In 2010 a fourth stage was built, the White Stage, which is reserved for Electro music.

Since 2011 festival goers have been able to use a mobile app (on Android and iOS) to access information on the bands (performance times, stages and other info) as well receive updates on the festival. It is also possible to receive information by text. In 2011 a mobile phone charging service was offered to campers with no source of electricity as a form of advertising and attracted long queues and in the same year a "Green" camping area was also available for the first time.

In 2012 the Red Stage which had only been introduced a few years before was no longer inside a tent but became the third open-air stage instead. The festival sold out at the beginning of May. 
2013 saw a record in the sale of tickets during the first stages of release as all 73.000 tickets were already sold by the end of March.

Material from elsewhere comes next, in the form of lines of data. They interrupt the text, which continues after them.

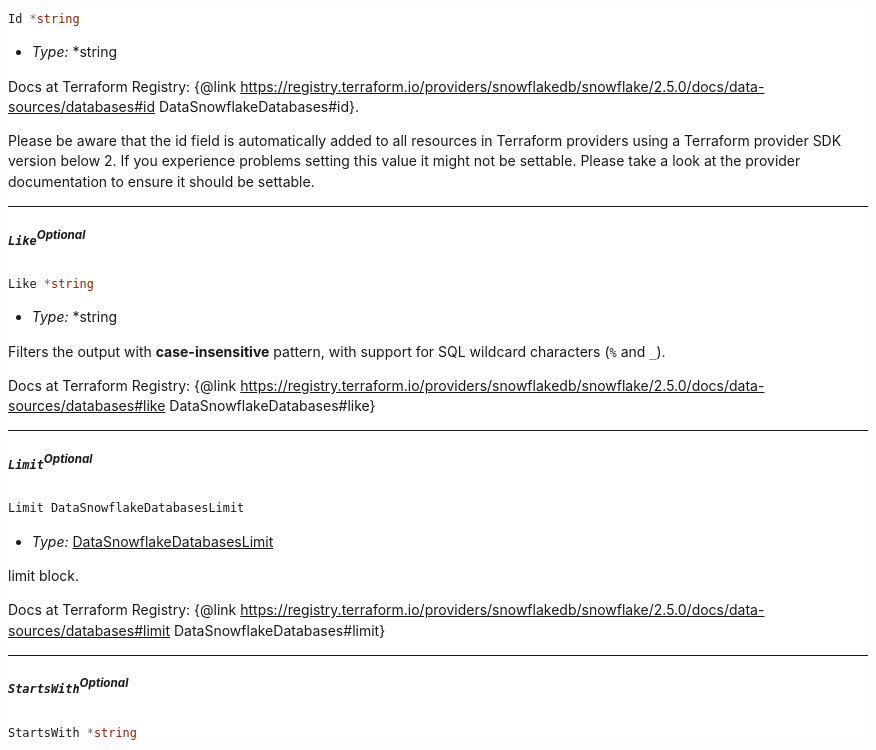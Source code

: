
 ```go
Id *string
```

- *Type:* *string

Docs at Terraform Registry: {@link https://registry.terraform.io/providers/snowflakedb/snowflake/2.5.0/docs/data-sources/databases#id DataSnowflakeDatabases#id}.

Please be aware that the id field is automatically added to all resources in Terraform providers using a Terraform provider SDK version below 2.
If you experience problems setting this value it might not be settable. Please take a look at the provider documentation to ensure it should be settable.

---

##### `Like`<sup>Optional</sup> <a name="Like" id="@cdktf/provider-snowflake.dataSnowflakeDatabases.DataSnowflakeDatabasesConfig.property.like"></a>

```go
Like *string
```

- *Type:* *string

Filters the output with **case-insensitive** pattern, with support for SQL wildcard characters (`%` and `_`).

Docs at Terraform Registry: {@link https://registry.terraform.io/providers/snowflakedb/snowflake/2.5.0/docs/data-sources/databases#like DataSnowflakeDatabases#like}

---

##### `Limit`<sup>Optional</sup> <a name="Limit" id="@cdktf/provider-snowflake.dataSnowflakeDatabases.DataSnowflakeDatabasesConfig.property.limit"></a>

```go
Limit DataSnowflakeDatabasesLimit
```

- *Type:* <a href="#@cdktf/provider-snowflake.dataSnowflakeDatabases.DataSnowflakeDatabasesLimit">DataSnowflakeDatabasesLimit</a>

limit block.

Docs at Terraform Registry: {@link https://registry.terraform.io/providers/snowflakedb/snowflake/2.5.0/docs/data-sources/databases#limit DataSnowflakeDatabases#limit}

---

##### `StartsWith`<sup>Optional</sup> <a name="StartsWith" id="@cdktf/provider-snowflake.dataSnowflakeDatabases.DataSnowflakeDatabasesConfig.property.startsWith"></a>

```go
StartsWith *string
```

Since 2013 Spanish artist Dani Blázquez has created each year a new design for Hurricane. In 2013 it was a pink owl, 2014 a blue wolf, 2015 a green boar, 2016 a red fox, 2017 a green bear, 2018 a purple lynx and in 2019 a green racoon. The stylish animal's eye colour differs from the eye colour used in the designs at Hurricane's sister festival Southside. The design is used: to display on the stage screen when no acts are performing; as the wallpaper for the Hurricane-App and on the internet; as well as in many places around the festival grounds on banners.

After the 2014 festival also sold out before the weekend, selling 73.000 Combitickets, 2015 was the first non sell-out in several years with around 65.000 attendees. According to the organisers this was due to the strong competition from other festivals that year and the subsequent weaker headliner line-up (Placebo, Florence + the Machine, Materia). In addition in the same year an elaborate contactless payment system was used on site rather than cash.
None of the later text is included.